From the entries that follow, gather each line holding the word "Download".

>>>>>

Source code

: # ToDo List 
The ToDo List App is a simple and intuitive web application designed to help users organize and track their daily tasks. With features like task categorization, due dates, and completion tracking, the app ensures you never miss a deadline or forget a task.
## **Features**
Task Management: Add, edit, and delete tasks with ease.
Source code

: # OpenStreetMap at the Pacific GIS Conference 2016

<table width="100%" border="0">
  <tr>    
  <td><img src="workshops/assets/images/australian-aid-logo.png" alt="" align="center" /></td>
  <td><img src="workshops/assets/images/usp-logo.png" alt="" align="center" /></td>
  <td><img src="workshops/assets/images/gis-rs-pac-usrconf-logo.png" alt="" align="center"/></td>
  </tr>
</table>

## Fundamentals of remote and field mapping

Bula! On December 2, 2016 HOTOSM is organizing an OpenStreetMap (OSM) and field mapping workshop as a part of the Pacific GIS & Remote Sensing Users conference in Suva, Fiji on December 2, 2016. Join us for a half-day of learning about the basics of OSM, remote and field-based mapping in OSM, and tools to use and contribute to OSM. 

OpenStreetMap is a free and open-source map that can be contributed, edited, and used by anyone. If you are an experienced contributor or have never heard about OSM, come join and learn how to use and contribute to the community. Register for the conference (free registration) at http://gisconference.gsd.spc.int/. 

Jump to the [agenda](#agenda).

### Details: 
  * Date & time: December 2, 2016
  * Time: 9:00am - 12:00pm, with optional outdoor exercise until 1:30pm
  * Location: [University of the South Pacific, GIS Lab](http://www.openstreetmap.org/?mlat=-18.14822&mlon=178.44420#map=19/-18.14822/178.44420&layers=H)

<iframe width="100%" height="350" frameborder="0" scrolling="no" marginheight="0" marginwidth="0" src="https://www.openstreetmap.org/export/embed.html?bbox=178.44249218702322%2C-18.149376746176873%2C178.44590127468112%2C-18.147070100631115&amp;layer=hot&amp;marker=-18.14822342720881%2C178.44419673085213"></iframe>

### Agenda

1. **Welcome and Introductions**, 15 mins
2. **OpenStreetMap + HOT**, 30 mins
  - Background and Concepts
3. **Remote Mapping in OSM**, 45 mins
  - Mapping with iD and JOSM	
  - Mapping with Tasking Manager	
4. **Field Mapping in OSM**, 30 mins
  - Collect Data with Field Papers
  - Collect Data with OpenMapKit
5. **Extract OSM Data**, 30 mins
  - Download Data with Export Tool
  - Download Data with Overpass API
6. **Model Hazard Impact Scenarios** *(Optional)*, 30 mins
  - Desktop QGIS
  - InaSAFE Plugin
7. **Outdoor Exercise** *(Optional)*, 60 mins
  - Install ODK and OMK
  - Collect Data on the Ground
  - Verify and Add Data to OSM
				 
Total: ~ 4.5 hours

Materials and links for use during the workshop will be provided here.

<<<<<

§ **WRITTEN ANSWER**:
  - Download Data with Export Tool
  - Download Data with Overpass API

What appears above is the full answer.